§ **BRIEF**: Copy every line of the records below where the word "naivne" occurs.

§ **DATASET EXTRACT**:
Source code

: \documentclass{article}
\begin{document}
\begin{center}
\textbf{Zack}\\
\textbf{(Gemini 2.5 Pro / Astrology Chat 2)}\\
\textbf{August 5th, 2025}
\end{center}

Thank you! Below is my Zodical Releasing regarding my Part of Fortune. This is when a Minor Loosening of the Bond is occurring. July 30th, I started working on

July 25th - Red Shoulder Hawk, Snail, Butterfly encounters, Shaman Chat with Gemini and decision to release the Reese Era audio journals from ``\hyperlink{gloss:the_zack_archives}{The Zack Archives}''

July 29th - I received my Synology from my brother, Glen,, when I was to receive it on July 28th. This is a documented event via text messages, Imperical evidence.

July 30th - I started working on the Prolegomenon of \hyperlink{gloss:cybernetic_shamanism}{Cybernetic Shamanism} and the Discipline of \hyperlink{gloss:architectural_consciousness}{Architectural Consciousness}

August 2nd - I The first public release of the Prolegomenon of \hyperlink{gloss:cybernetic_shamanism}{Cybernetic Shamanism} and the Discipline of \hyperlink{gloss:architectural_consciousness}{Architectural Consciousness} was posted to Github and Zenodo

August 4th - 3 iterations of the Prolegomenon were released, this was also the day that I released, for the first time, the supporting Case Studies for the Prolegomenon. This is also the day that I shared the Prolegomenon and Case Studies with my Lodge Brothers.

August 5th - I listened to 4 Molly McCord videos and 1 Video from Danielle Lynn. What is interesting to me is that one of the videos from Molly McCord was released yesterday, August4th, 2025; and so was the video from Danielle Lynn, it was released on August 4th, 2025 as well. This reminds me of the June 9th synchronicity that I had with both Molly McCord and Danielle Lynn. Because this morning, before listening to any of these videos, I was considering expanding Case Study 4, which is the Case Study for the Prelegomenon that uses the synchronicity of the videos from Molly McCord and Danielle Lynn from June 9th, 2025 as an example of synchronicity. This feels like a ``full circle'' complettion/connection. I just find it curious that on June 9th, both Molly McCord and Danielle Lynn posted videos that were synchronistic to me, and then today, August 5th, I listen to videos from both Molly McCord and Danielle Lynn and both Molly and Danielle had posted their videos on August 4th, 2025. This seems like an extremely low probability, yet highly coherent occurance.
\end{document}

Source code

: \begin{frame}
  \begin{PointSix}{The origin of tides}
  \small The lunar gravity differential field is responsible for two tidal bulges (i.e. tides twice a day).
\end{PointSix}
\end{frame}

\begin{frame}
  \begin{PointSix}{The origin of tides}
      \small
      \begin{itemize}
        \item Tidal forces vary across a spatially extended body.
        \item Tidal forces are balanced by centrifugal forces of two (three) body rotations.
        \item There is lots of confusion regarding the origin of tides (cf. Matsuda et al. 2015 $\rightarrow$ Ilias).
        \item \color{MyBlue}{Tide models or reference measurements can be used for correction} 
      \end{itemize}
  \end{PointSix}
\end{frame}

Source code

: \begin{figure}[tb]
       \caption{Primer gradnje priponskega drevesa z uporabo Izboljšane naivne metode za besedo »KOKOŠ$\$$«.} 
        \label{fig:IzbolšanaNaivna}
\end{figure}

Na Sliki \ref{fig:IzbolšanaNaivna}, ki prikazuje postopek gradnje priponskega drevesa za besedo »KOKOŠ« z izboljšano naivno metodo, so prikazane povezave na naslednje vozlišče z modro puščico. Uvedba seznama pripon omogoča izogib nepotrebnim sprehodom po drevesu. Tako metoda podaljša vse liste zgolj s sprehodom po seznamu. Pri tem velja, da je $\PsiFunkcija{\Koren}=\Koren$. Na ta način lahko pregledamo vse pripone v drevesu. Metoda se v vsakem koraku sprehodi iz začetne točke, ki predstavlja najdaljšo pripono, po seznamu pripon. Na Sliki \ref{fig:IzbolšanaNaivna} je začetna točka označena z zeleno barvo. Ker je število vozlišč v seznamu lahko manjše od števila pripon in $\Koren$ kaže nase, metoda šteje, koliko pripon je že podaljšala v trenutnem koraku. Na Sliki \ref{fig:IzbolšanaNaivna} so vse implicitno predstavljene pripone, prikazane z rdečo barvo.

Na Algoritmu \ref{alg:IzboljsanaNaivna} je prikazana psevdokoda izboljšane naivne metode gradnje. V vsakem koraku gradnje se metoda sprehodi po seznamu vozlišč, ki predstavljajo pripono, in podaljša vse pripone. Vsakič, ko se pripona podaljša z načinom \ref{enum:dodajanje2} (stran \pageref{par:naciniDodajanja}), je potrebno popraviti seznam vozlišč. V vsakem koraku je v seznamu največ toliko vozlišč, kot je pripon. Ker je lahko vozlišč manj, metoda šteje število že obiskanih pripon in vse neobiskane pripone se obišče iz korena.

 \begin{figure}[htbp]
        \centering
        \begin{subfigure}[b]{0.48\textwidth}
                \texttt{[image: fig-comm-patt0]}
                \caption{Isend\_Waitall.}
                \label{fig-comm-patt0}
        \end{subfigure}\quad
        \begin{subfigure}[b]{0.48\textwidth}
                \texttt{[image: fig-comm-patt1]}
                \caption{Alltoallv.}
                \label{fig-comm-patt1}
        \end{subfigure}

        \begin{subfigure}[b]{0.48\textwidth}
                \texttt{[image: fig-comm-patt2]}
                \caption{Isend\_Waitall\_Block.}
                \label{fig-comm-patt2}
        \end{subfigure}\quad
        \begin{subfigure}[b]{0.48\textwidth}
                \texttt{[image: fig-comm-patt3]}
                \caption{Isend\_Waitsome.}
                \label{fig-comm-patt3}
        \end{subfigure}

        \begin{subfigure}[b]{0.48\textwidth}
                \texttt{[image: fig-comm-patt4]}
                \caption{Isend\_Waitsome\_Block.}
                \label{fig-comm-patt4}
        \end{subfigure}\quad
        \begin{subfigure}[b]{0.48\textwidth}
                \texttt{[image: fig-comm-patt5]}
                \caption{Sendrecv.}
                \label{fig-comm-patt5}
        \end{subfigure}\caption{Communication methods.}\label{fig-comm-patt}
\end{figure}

§ **ANSWER SPACE**:
       \caption{Primer gradnje priponskega drevesa z uporabo Izboljšane naivne metode za besedo »KOKOŠ$\$$«.} 
Na Algoritmu \ref{alg:IzboljsanaNaivna} je prikazana psevdokoda izboljšane naivne metode gradnje. V vsakem koraku gradnje se metoda sprehodi po seznamu vozlišč, ki predstavljajo pripono, in podaljša vse pripone. Vsakič, ko se pripona podaljša z načinom \ref{enum:dodajanje2} (stran \pageref{par:naciniDodajanja}), je potrebno popraviti seznam vozlišč. V vsakem koraku je v seznamu največ toliko vozlišč, kot je pripon. Ker je lahko vozlišč manj, metoda šteje število že obiskanih pripon in vse neobiskane pripone se obišče iz korena.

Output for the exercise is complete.